Tip #3: Invest in tools and training

Just telling reps to “get on social media” won’t get the job done. Sales teams are all over the map when it comes to social selling. While some reps are highly sophisticated, others don’t even have photos on their LinkedIn profiles.

They need help.

To make social selling a core part of the sales process, you need to invest in tools and training–just as you investtoday in CRM and sales training. This brings your whole team up to a common standard of social selling understanding and execution. For small teams, a social trainer can help communicate the basic concepts and put them into practice. Larger sales organizations typically need the scalability and measurability that comes from a technology solution like PeopleLinx. The investment is tiny compared to the returns.

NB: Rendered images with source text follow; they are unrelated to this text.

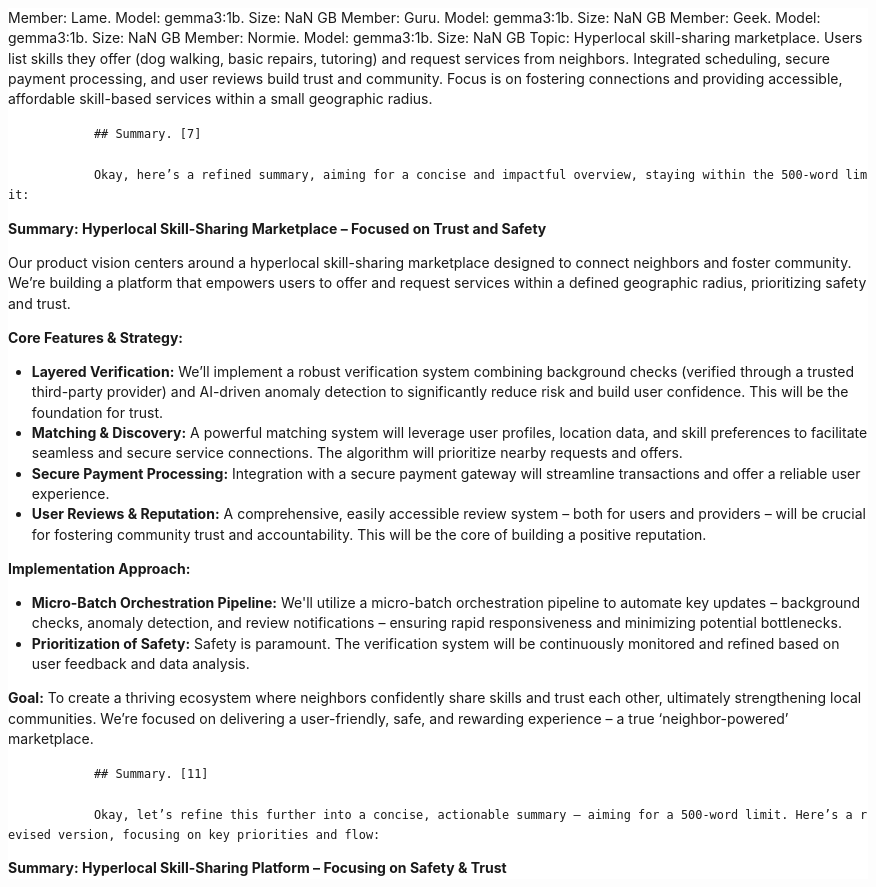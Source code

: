 Member: Lame. Model: gemma3:1b. Size: NaN GB
Member: Guru. Model: gemma3:1b. Size: NaN GB
Member: Geek. Model: gemma3:1b. Size: NaN GB
Member: Normie. Model: gemma3:1b. Size: NaN GB
Topic: Hyperlocal skill-sharing marketplace. Users list skills they offer (dog walking, basic repairs, tutoring) and request services from neighbors. Integrated scheduling, secure payment processing, and user reviews build trust and community. Focus is on fostering connections and providing accessible, affordable skill-based services within a small geographic radius.

                ## Summary. [7] 
                
                Okay, here’s a refined summary, aiming for a concise and impactful overview, staying within the 500-word limit:

**Summary: Hyperlocal Skill-Sharing Marketplace – Focused on Trust and Safety**

Our product vision centers around a hyperlocal skill-sharing marketplace designed to connect neighbors and foster community. We’re building a platform that empowers users to offer and request services within a defined geographic radius, prioritizing safety and trust.

**Core Features & Strategy:**

* **Layered Verification:** We’ll implement a robust verification system combining background checks (verified through a trusted third-party provider) and AI-driven anomaly detection to significantly reduce risk and build user confidence. This will be the foundation for trust.
* **Matching & Discovery:** A powerful matching system will leverage user profiles, location data, and skill preferences to facilitate seamless and secure service connections.  The algorithm will prioritize nearby requests and offers.
* **Secure Payment Processing:** Integration with a secure payment gateway will streamline transactions and offer a reliable user experience.
* **User Reviews & Reputation:** A comprehensive, easily accessible review system – both for users and providers – will be crucial for fostering community trust and accountability.  This will be the core of building a positive reputation.


**Implementation Approach:**

* **Micro-Batch Orchestration Pipeline:** We'll utilize a micro-batch orchestration pipeline to automate key updates – background checks, anomaly detection, and review notifications – ensuring rapid responsiveness and minimizing potential bottlenecks.
* **Prioritization of Safety:**  Safety is paramount.  The verification system will be continuously monitored and refined based on user feedback and data analysis.


**Goal:**  To create a thriving ecosystem where neighbors confidently share skills and trust each other, ultimately strengthening local communities.  We’re focused on delivering a user-friendly, safe, and rewarding experience – a true ‘neighbor-powered’ marketplace.
            

                ## Summary. [11] 
                
                Okay, let’s refine this further into a concise, actionable summary – aiming for a 500-word limit. Here’s a revised version, focusing on key priorities and flow:

**Summary: Hyperlocal Skill-Sharing Platform – Focusing on Safety & Trust**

Tip #4: Show your team what’s in it for them

What’s the surest way to motivate a salesperson? Show them the money. Once team members see that social selling will help them earn commission, they won’t need more convincing.

While you could resort to statistics (a recent study found that 78% of salespeople who use social selling outsold their peers), a better strategy is to shine a spotlight on success within the company. Use team meetings or company newsletters to showcase examples of new business sourced on social networks. Encourage top social sellers to share their stories with peers.

Tip #5: Social Selling goes way beyond the Sales team

Social selling isn’t just a Sales and Marketing thing. It’s a whole-company thing.

Buyers trust people they know far more than they trust brands. Gartner has found that 84% of buyers trust online recommendations from people they know (versus 15% who trust online recommendations from brands).

Every employee can contribute to social selling. Whether or not the word “sales” appears on their business card, nearly every employee knows potential customers, prospects, business partners, or influencers. By empowering those employees on social, you can create brand awareness, generate inbound leads, and help close deals for a tiny fraction of the cost of search marketing and other forms of paid advertising.